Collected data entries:
▼

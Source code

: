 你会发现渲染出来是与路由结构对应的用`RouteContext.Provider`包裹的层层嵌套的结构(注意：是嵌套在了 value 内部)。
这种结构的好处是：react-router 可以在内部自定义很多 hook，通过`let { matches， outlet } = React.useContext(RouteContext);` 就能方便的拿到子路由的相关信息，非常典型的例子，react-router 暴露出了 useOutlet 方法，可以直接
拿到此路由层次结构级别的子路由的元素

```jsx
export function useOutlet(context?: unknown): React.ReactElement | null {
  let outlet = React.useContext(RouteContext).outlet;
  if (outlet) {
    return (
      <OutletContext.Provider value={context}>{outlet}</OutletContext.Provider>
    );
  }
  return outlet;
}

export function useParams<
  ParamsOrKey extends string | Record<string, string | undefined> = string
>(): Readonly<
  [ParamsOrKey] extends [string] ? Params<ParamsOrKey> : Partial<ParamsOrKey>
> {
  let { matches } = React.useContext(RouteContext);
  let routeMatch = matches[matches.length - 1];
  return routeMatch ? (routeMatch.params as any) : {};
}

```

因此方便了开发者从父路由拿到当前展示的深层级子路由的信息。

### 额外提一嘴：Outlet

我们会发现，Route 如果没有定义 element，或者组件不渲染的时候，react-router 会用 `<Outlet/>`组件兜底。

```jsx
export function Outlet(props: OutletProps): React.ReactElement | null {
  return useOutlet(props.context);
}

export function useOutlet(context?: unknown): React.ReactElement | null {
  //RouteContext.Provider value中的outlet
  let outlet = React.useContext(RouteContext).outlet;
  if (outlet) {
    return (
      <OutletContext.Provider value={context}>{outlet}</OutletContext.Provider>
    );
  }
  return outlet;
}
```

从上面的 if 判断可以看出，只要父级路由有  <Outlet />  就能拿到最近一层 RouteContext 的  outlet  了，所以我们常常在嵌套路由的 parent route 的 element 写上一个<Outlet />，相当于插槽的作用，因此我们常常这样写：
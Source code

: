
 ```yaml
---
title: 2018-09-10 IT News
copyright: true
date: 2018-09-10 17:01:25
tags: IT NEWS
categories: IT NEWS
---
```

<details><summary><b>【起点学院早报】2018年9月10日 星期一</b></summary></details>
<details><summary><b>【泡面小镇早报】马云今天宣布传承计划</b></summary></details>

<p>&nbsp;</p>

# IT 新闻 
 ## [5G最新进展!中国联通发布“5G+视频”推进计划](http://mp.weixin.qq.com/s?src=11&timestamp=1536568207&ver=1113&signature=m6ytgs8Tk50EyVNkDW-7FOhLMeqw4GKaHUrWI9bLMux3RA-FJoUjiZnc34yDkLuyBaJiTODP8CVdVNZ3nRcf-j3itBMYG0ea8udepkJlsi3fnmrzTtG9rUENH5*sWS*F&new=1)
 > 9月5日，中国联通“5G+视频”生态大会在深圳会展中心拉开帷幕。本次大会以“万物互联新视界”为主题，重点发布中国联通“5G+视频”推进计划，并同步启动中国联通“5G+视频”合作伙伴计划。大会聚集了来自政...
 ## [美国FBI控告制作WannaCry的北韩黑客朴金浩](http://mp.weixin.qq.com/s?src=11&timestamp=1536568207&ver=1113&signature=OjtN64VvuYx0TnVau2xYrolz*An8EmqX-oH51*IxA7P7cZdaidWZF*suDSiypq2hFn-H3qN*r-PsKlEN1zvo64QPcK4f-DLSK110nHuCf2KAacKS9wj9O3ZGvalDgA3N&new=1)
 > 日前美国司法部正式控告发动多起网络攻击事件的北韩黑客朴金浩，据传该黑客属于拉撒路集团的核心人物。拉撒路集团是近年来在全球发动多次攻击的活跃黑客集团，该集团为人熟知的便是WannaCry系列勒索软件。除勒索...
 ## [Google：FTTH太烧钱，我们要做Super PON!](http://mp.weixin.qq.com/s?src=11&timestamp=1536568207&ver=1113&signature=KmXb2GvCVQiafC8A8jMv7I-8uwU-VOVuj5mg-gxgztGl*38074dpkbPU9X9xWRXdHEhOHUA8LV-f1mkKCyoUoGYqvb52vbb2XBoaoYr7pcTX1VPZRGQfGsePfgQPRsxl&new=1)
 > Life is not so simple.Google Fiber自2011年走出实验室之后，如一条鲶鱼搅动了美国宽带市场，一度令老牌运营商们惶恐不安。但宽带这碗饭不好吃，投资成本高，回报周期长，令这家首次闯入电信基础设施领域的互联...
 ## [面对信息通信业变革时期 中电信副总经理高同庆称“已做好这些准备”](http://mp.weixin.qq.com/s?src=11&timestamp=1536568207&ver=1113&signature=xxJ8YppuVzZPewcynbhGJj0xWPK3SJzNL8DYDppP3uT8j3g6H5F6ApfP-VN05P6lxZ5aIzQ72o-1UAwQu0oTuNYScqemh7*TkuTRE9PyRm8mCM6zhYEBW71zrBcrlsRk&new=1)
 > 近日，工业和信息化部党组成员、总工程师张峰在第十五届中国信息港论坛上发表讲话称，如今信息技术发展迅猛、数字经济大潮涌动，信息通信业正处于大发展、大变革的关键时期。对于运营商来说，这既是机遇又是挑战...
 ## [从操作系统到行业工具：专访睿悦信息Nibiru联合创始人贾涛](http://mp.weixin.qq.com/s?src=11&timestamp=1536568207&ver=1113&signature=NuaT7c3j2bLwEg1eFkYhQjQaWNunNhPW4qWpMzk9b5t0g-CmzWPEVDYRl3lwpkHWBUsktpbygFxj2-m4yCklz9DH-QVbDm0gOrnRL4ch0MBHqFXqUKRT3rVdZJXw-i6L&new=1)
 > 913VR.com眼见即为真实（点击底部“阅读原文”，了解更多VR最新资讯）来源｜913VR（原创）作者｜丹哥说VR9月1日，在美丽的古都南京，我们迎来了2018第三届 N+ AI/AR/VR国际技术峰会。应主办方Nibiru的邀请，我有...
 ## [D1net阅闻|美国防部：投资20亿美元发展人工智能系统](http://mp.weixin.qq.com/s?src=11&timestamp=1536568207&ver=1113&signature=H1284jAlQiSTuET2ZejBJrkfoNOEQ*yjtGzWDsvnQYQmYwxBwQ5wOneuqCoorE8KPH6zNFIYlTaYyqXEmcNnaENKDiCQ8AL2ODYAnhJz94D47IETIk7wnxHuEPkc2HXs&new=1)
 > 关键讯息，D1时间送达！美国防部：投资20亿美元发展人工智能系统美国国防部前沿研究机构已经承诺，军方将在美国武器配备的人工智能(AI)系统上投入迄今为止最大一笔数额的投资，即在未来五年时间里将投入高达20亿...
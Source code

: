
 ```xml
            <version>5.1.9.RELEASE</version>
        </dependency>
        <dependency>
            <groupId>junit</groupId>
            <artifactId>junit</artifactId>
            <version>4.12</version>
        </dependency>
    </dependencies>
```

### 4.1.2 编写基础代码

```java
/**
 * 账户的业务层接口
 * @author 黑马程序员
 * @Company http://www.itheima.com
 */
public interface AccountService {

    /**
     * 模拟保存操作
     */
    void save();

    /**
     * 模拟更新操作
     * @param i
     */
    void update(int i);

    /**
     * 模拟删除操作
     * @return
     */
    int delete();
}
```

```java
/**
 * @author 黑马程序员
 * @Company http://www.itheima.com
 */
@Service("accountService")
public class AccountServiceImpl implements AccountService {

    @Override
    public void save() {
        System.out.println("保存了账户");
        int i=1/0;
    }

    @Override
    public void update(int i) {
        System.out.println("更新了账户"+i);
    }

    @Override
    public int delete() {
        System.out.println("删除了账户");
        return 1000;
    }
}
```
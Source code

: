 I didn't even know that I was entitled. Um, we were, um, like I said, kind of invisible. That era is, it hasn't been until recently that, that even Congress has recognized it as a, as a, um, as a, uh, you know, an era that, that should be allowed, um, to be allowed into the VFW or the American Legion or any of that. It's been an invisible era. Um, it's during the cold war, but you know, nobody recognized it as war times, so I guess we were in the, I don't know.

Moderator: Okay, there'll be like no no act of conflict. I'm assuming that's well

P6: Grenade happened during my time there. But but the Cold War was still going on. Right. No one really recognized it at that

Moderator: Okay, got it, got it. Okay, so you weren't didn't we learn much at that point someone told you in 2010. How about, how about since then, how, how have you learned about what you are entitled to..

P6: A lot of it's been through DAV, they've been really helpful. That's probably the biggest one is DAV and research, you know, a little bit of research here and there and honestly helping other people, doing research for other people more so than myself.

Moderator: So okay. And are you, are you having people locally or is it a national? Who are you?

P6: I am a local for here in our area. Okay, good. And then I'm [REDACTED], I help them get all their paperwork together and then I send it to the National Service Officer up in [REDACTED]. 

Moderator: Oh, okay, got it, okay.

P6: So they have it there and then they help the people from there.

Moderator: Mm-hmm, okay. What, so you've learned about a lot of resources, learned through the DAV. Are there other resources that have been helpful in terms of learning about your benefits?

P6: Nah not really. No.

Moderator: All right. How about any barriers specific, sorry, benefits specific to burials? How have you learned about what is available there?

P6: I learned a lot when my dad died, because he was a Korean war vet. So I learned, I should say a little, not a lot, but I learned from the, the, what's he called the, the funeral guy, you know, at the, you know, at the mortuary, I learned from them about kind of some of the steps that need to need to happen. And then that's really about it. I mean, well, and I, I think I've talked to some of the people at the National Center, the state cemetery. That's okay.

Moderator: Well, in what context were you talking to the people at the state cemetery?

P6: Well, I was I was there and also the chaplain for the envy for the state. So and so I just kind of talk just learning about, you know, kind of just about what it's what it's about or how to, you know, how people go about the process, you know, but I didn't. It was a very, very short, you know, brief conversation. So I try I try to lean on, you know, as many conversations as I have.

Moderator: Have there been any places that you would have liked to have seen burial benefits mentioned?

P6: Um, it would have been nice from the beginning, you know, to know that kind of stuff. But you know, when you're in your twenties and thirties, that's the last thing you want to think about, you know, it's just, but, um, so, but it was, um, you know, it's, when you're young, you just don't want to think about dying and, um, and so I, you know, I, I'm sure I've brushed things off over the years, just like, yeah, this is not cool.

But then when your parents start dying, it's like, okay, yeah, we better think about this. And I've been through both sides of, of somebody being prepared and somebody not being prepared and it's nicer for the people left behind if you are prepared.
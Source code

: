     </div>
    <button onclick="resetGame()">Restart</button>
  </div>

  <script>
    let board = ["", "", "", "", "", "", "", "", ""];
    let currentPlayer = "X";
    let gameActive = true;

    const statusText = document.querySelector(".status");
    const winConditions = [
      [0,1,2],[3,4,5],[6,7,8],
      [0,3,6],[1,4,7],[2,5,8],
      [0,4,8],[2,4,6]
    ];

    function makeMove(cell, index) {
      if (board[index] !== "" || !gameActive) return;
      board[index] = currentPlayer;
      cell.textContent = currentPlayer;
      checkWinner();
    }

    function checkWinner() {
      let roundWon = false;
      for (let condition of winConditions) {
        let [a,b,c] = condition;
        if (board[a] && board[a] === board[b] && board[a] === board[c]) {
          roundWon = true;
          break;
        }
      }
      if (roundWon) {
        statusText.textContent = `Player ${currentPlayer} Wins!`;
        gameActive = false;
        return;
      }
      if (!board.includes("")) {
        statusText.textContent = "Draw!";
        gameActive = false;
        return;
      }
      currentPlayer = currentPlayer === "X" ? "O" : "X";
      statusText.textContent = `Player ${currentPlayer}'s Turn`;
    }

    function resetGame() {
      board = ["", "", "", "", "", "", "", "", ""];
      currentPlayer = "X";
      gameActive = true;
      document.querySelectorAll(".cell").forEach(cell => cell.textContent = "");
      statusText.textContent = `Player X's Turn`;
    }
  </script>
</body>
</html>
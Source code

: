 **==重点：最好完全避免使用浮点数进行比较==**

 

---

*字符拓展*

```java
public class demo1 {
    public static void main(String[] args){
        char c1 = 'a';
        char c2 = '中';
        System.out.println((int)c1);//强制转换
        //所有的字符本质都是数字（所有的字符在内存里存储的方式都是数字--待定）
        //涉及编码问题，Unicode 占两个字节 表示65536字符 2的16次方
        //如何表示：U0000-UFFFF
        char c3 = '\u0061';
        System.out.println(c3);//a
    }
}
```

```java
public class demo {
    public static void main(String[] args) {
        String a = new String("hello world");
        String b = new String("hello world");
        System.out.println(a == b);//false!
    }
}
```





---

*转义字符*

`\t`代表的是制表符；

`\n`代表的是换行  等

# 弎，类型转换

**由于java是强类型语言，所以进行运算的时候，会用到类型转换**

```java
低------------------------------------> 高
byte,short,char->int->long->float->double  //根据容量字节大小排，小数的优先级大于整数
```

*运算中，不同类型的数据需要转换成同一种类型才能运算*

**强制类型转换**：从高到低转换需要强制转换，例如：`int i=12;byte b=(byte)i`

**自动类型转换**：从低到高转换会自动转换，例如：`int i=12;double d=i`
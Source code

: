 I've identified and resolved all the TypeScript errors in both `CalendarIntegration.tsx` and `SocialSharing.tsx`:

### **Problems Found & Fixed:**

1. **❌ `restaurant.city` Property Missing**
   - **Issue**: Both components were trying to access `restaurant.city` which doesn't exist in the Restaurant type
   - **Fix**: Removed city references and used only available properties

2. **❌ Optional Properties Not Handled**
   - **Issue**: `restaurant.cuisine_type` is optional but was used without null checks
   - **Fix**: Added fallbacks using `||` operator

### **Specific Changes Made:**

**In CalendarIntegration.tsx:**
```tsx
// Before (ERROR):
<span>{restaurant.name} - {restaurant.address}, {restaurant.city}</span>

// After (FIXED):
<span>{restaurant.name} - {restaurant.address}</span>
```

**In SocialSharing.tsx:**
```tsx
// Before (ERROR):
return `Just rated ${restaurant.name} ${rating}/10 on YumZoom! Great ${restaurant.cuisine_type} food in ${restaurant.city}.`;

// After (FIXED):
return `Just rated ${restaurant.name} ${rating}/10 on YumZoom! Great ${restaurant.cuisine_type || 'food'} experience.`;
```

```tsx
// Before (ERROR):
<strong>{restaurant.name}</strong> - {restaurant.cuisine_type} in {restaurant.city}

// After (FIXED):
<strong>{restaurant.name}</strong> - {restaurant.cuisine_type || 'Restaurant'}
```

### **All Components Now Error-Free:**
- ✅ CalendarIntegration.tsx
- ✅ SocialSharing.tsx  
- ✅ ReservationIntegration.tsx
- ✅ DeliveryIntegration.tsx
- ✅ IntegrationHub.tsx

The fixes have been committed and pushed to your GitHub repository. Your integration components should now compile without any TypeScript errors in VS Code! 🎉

▲

▸ WHAT TO PRODUCE
Search the data above and return each line in which "void" occurs.

▸ RESPONSE
    void save();
    void update(int i);
    public void save() {
    public void update(int i) {
    public static void main(String[] args){
    public static void main(String[] args) {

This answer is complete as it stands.